## Recorded data

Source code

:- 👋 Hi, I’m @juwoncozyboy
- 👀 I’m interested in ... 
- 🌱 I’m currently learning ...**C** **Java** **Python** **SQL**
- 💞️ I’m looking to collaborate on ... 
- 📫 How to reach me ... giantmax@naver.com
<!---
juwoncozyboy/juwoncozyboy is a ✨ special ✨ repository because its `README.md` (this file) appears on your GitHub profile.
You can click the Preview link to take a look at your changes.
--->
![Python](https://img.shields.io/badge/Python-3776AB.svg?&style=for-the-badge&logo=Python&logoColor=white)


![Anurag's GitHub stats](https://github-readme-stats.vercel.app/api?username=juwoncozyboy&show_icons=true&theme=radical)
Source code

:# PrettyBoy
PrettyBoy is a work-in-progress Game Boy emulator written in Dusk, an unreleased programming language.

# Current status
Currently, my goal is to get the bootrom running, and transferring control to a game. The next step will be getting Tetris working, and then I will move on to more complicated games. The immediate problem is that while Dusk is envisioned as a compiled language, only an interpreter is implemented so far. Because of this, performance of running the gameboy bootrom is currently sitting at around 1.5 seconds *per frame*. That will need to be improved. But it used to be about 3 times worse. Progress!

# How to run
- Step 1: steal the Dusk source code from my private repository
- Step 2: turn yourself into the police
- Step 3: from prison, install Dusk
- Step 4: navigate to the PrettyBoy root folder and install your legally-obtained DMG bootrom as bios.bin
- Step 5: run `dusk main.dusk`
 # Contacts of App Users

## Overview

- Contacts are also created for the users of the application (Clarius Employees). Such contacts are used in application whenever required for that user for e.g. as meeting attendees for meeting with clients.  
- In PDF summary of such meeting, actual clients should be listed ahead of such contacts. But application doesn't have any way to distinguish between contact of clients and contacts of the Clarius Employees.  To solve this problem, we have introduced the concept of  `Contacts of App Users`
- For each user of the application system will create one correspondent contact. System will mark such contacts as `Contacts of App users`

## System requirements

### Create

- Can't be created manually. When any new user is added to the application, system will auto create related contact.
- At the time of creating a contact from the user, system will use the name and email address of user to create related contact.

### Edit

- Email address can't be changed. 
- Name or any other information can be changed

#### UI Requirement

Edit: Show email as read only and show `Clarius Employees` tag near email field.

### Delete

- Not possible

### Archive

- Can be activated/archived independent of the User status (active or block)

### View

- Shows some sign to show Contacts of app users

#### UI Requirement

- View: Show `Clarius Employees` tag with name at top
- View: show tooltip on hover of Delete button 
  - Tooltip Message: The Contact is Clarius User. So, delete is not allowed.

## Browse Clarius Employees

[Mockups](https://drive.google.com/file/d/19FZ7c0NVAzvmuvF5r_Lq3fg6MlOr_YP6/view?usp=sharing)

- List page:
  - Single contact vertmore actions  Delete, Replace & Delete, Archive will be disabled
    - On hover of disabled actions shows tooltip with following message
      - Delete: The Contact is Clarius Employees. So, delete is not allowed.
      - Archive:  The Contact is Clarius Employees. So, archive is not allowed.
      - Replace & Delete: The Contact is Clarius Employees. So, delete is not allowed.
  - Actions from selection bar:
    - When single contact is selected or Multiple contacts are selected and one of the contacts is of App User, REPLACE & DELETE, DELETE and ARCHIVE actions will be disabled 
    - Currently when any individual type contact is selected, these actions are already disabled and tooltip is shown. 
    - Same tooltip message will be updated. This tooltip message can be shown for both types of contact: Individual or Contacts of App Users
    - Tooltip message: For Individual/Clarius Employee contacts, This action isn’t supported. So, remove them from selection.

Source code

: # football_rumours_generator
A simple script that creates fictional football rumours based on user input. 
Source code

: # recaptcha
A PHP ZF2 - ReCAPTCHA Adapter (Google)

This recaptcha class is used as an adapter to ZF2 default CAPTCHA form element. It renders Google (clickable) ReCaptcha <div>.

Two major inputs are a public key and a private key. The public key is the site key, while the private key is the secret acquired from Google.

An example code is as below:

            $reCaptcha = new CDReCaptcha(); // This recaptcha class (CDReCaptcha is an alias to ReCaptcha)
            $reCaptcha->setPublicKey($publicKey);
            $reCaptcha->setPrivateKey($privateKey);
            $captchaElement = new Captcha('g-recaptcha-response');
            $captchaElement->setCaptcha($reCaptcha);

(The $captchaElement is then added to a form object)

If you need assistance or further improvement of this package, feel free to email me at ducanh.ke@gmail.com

## What is expected
In the records above, find each line that mentions the word "selected", and copy it.

## Exercise solution
    - When single contact is selected or Multiple contacts are selected and one of the contacts is of App User, REPLACE & DELETE, DELETE and ARCHIVE actions will be disabled 
    - Currently when any individual type contact is selected, these actions are already disabled and tooltip is shown. 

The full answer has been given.